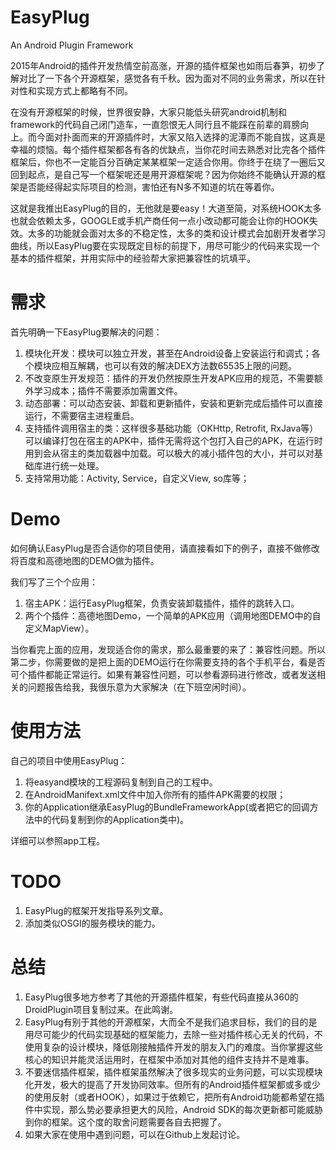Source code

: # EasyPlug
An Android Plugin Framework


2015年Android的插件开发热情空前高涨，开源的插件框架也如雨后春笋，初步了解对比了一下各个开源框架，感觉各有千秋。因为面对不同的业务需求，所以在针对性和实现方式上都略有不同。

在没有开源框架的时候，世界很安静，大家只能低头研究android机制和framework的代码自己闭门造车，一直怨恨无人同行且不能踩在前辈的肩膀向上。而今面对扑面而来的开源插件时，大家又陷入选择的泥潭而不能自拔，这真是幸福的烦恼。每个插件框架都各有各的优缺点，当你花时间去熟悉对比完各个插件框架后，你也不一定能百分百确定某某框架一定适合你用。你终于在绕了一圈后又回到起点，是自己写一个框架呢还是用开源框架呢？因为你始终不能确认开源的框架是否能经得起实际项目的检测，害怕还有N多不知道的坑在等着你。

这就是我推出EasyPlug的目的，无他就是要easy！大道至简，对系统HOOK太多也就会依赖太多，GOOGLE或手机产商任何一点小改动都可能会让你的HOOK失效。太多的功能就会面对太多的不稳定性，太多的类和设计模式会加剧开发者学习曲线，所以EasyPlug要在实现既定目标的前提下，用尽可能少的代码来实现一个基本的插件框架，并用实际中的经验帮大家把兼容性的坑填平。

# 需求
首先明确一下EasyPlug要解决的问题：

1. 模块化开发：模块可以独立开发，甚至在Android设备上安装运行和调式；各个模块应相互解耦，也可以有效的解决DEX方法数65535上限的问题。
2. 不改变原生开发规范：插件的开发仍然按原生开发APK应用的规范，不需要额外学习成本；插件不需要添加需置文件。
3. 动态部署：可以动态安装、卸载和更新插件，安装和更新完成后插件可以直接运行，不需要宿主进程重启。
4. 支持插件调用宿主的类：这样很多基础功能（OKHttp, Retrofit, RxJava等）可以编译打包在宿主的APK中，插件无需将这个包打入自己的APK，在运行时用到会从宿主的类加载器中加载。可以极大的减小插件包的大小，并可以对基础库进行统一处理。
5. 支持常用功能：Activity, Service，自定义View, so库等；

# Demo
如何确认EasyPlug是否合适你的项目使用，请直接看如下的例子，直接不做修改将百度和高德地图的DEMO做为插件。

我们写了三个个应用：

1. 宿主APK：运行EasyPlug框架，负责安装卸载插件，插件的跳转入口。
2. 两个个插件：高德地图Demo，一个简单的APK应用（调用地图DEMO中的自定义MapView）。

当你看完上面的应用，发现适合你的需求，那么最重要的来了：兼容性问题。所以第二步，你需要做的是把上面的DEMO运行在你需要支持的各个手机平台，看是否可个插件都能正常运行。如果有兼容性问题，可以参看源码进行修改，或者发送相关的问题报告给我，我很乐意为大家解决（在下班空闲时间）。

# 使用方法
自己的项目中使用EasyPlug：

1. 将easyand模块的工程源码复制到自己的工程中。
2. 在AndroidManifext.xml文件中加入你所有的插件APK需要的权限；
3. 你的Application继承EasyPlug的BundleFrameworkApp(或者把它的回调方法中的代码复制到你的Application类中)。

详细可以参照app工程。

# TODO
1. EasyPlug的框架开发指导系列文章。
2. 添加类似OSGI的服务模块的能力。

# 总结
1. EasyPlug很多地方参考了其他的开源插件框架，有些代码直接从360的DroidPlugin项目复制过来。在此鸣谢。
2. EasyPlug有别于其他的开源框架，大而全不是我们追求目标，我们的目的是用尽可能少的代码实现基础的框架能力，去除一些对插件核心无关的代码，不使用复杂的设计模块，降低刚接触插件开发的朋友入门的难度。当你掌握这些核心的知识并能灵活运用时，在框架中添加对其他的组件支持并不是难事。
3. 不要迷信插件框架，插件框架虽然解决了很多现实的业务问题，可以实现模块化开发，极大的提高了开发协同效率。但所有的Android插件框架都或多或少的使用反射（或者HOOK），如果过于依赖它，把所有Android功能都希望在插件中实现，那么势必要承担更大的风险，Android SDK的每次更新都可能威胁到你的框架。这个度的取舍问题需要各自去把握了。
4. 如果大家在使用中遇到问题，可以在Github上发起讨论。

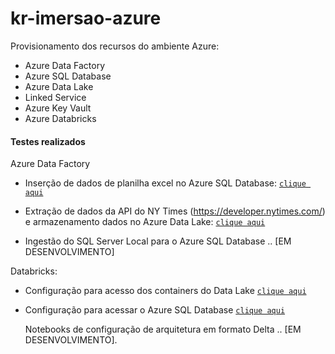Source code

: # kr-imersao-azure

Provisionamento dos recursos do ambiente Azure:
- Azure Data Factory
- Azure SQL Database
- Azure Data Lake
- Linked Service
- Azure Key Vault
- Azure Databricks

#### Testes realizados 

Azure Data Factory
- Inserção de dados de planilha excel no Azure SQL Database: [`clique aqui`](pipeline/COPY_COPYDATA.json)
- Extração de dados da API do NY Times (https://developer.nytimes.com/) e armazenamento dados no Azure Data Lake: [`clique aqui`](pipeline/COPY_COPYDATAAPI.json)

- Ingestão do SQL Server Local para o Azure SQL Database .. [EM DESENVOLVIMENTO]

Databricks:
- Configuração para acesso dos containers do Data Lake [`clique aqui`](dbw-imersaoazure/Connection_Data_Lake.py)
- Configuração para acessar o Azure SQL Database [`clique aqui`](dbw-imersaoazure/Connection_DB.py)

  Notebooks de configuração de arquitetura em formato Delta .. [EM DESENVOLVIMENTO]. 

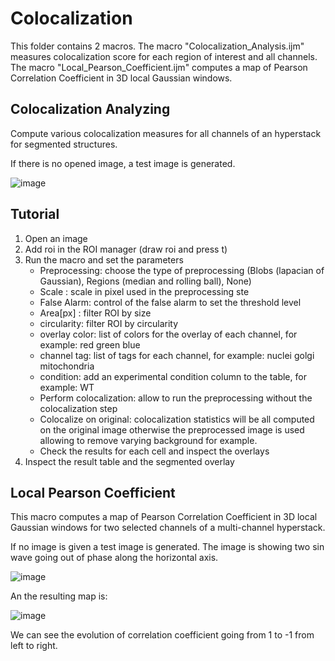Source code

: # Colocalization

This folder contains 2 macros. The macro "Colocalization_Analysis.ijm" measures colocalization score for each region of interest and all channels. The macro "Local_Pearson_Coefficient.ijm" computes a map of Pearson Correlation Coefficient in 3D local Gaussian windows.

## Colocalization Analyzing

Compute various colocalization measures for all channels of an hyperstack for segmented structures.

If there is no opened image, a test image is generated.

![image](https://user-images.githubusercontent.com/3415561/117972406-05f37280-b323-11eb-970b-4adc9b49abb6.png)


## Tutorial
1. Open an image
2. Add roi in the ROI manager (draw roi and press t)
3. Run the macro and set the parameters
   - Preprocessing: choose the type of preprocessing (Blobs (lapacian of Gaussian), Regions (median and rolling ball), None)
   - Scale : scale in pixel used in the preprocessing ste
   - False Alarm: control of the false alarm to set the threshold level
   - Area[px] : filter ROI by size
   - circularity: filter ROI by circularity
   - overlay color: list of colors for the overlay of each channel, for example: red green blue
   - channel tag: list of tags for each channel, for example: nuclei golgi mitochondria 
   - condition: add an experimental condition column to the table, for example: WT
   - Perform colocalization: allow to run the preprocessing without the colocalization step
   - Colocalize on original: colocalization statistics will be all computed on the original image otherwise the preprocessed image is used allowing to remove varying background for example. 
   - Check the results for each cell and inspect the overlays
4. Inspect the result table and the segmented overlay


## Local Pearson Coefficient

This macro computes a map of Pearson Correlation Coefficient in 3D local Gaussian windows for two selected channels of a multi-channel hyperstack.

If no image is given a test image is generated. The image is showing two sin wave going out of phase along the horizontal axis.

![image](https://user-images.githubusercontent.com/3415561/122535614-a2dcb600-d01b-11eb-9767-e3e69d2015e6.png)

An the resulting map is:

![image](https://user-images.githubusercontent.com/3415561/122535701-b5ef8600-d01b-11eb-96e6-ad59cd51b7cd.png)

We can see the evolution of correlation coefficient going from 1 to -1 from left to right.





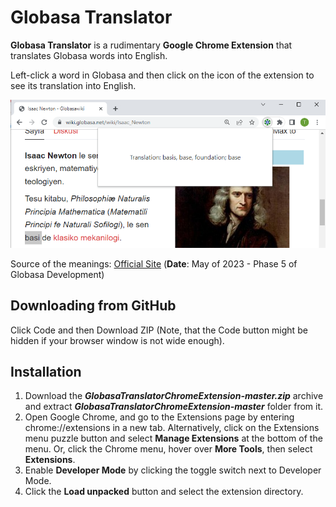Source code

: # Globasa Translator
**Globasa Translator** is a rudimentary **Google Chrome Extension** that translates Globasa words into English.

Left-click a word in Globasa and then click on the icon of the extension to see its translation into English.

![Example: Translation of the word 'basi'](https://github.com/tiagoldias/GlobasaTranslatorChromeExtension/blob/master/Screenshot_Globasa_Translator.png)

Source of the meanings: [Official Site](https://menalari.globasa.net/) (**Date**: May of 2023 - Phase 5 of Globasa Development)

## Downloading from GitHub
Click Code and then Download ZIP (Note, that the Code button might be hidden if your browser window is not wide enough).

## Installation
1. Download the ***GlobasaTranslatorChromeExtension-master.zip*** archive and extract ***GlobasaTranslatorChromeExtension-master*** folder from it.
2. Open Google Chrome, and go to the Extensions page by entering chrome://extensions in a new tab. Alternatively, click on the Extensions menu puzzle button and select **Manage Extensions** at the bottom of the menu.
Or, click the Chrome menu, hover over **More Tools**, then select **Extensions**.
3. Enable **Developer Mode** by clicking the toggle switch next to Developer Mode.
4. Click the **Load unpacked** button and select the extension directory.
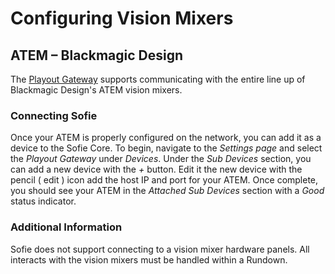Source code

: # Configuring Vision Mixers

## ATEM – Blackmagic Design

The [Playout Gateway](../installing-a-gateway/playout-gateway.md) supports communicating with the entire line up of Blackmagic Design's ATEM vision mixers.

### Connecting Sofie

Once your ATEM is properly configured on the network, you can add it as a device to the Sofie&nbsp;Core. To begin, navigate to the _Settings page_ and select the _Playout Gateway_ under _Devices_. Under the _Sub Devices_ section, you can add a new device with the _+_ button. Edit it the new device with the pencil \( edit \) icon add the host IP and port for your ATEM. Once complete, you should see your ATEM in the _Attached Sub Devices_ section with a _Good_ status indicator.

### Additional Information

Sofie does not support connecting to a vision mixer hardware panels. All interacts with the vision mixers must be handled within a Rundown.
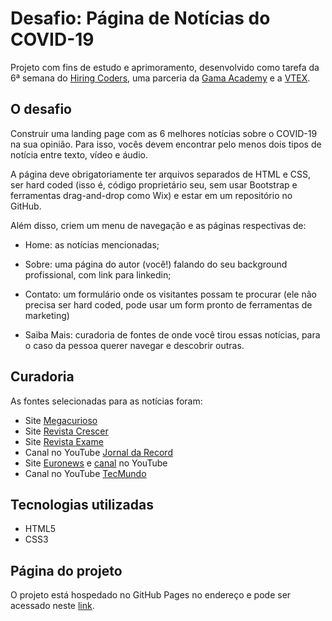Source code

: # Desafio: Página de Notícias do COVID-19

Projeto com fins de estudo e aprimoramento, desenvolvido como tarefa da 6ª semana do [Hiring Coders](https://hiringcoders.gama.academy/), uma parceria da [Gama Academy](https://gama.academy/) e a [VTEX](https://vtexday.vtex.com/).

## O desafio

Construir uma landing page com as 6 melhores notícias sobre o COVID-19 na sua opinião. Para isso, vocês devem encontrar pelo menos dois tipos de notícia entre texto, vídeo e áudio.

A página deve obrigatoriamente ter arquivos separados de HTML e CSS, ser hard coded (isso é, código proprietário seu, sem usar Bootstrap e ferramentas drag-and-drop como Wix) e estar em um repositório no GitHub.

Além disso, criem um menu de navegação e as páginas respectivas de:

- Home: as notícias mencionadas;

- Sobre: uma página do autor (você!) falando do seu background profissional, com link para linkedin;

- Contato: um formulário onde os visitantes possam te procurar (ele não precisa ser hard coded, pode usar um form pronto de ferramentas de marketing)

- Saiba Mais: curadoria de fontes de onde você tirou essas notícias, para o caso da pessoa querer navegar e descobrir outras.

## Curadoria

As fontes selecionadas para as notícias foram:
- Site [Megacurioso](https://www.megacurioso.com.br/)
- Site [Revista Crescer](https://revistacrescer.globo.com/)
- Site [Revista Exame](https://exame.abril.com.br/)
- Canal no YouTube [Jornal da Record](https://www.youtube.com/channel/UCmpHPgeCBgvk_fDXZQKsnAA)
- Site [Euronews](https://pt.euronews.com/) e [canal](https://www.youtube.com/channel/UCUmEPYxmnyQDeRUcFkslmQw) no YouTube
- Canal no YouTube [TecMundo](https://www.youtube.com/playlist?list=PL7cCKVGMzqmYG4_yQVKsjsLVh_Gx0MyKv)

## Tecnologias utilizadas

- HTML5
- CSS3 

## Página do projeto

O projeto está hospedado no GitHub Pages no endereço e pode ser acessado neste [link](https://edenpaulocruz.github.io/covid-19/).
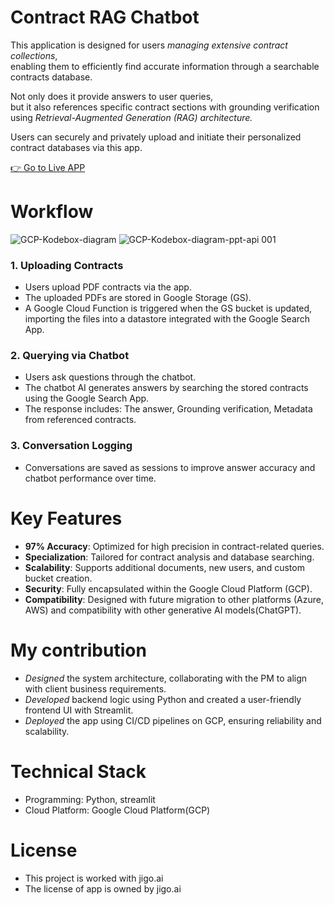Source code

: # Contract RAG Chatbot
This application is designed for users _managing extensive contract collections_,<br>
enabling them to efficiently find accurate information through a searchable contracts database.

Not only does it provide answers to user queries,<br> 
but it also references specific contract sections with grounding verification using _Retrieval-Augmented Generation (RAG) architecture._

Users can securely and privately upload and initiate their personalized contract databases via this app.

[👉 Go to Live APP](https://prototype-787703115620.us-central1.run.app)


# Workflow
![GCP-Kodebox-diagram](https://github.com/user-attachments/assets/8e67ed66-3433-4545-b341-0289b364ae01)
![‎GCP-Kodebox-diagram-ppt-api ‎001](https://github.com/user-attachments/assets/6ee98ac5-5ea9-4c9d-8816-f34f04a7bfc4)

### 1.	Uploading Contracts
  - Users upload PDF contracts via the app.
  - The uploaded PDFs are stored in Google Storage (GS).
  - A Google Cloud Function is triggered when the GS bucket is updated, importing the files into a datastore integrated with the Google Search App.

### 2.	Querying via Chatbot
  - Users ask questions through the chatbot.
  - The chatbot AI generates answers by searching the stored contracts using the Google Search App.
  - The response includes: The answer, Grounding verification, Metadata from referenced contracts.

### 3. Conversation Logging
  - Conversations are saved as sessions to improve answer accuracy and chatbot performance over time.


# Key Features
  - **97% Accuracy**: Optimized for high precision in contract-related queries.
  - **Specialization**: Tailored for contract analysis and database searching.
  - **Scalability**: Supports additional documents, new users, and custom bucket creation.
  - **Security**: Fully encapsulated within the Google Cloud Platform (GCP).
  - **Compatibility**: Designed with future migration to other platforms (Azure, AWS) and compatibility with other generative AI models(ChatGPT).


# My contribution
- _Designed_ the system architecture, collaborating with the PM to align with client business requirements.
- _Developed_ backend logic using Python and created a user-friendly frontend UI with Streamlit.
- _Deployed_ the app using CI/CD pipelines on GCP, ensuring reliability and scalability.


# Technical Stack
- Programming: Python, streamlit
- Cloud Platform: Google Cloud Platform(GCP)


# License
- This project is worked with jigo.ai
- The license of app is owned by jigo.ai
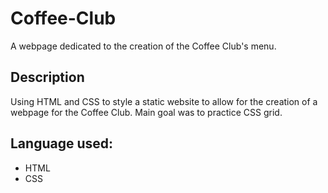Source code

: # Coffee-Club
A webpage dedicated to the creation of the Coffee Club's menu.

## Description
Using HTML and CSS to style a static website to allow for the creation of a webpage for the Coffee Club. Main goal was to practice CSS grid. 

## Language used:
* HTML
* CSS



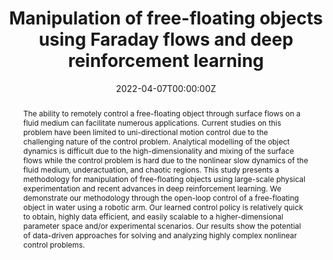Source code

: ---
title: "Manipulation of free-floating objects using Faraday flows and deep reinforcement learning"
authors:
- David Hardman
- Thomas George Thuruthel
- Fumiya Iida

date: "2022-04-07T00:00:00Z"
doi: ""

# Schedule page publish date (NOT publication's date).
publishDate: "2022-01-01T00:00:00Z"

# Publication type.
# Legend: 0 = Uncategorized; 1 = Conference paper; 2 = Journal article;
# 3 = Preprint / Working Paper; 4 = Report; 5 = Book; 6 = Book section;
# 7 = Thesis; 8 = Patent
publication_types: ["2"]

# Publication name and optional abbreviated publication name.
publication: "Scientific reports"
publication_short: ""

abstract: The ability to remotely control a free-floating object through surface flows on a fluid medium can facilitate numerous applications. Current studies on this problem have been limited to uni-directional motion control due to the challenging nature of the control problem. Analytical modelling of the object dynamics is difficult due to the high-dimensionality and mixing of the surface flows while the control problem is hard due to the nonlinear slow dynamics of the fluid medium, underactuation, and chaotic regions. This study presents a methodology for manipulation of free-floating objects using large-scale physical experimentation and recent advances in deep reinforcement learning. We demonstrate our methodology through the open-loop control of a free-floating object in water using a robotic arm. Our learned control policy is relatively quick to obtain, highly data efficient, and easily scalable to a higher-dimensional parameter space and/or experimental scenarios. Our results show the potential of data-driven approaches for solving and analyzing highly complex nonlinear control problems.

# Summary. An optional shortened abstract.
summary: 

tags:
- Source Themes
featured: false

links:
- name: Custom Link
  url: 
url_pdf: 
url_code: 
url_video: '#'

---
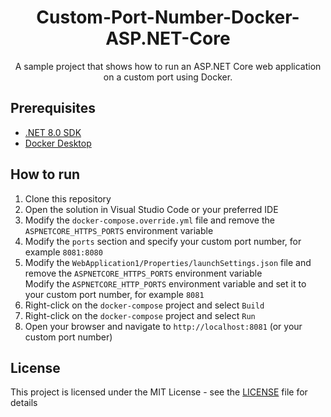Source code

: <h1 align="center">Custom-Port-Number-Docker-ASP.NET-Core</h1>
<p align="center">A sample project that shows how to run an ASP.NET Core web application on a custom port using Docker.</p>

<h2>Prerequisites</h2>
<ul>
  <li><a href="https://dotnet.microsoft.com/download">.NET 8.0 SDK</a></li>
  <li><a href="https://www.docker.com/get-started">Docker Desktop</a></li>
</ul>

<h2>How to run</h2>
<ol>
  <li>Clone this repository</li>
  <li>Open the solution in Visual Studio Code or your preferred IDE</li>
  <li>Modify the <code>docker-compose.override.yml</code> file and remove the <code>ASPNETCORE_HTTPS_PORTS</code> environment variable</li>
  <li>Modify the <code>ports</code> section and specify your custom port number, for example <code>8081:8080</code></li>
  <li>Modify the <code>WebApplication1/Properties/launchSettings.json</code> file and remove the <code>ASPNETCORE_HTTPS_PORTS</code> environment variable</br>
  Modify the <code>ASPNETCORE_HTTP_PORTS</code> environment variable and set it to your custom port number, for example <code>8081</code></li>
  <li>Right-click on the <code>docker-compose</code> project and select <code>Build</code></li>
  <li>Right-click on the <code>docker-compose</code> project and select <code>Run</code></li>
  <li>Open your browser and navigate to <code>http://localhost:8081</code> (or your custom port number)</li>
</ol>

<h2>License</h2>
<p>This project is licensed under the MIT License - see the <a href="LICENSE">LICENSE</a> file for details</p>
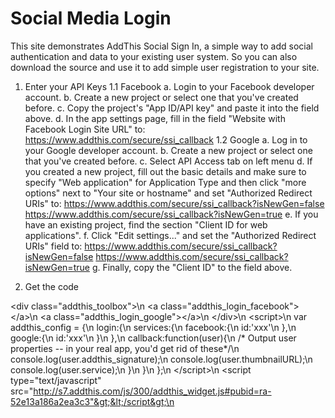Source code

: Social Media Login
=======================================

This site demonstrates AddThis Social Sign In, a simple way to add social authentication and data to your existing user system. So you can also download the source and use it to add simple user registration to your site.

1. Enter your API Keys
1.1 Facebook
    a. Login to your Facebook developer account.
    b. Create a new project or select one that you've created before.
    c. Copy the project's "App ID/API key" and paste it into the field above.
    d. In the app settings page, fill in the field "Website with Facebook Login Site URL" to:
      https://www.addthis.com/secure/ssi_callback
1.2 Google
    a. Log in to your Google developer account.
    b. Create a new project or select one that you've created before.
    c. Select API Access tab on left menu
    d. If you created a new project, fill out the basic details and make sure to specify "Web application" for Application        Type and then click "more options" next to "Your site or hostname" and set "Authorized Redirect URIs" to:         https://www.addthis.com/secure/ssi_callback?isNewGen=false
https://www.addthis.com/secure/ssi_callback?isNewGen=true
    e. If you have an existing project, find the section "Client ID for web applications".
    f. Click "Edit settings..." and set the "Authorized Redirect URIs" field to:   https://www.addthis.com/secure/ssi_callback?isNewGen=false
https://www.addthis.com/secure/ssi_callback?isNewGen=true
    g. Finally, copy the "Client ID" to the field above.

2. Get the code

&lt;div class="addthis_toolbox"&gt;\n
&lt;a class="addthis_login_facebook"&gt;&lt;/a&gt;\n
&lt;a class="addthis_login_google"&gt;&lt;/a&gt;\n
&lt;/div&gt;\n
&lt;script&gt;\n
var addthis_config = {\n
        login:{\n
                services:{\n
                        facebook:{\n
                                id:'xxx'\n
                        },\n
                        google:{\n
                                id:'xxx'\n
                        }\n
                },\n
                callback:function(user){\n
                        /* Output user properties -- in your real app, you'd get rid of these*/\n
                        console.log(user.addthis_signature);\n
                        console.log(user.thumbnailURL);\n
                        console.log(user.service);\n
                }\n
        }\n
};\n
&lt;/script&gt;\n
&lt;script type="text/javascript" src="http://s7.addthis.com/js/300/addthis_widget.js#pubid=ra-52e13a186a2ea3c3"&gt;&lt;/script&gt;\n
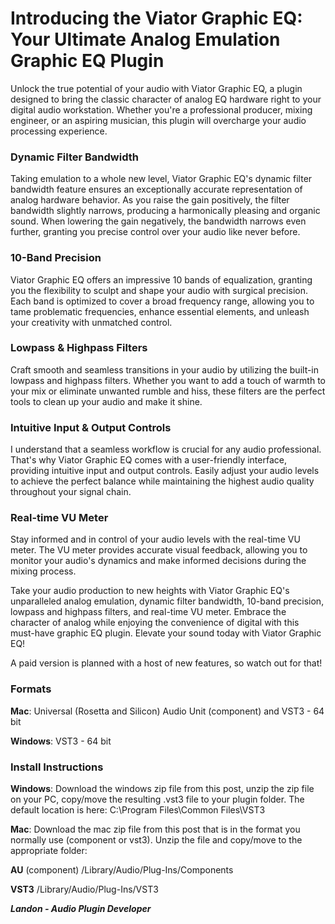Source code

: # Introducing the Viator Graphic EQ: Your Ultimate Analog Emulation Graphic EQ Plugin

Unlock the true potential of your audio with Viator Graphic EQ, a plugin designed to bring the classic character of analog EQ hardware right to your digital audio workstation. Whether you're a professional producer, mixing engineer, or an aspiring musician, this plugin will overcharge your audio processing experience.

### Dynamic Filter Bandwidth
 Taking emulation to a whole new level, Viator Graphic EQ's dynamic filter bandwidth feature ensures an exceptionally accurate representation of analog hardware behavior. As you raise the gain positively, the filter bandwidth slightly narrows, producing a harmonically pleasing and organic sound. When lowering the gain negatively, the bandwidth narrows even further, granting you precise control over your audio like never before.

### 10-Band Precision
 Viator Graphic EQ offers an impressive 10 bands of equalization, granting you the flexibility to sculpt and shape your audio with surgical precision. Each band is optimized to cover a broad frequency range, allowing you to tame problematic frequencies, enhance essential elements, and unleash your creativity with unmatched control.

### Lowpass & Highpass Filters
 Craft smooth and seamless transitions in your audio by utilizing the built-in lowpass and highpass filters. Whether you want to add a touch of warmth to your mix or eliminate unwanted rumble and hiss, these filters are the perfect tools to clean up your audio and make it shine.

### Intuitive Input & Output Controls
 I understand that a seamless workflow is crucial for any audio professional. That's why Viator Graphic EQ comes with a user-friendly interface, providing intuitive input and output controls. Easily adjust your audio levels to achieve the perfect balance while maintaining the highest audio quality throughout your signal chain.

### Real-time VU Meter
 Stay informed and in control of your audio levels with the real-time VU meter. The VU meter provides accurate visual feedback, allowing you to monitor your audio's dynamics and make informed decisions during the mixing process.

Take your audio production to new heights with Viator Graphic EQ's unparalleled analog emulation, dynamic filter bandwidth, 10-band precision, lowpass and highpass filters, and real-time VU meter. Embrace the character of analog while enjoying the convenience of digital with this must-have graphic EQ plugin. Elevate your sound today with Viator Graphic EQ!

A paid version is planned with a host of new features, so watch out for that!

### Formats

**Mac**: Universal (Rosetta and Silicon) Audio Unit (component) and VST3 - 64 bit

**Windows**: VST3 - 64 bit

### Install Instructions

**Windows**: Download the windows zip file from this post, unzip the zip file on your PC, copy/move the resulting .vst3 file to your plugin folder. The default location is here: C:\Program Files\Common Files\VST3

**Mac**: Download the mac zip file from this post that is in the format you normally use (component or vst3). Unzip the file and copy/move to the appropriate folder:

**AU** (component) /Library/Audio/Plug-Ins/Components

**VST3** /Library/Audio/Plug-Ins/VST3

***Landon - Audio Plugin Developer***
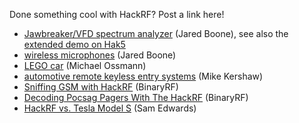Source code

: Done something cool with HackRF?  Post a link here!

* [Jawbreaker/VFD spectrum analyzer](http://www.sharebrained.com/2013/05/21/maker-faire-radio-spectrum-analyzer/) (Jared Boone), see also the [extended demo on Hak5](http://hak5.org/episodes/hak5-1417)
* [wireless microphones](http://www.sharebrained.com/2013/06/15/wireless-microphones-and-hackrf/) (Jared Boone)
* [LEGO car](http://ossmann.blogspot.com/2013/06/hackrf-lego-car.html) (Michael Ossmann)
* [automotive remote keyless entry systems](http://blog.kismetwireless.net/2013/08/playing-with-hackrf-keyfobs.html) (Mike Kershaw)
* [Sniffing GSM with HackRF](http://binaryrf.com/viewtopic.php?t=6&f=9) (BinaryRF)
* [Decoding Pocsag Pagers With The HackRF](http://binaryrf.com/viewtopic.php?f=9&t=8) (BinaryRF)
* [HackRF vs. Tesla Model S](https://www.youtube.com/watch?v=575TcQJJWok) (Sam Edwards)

————

● **PROBLEM REQUIREMENTS**:
If a line of the listing above contains "flows", pick it out and copy it.

● **COMPLETED TASK**:
title: "Manipulation of free-floating objects using Faraday flows and deep reinforcement learning"
abstract: The ability to remotely control a free-floating object through surface flows on a fluid medium can facilitate numerous applications. Current studies on this problem have been limited to uni-directional motion control due to the challenging nature of the control problem. Analytical modelling of the object dynamics is difficult due to the high-dimensionality and mixing of the surface flows while the control problem is hard due to the nonlinear slow dynamics of the fluid medium, underactuation, and chaotic regions. This study presents a methodology for manipulation of free-floating objects using large-scale physical experimentation and recent advances in deep reinforcement learning. We demonstrate our methodology through the open-loop control of a free-floating object in water using a robotic arm. Our learned control policy is relatively quick to obtain, highly data efficient, and easily scalable to a higher-dimensional parameter space and/or experimental scenarios. Our results show the potential of data-driven approaches for solving and analyzing highly complex nonlinear control problems.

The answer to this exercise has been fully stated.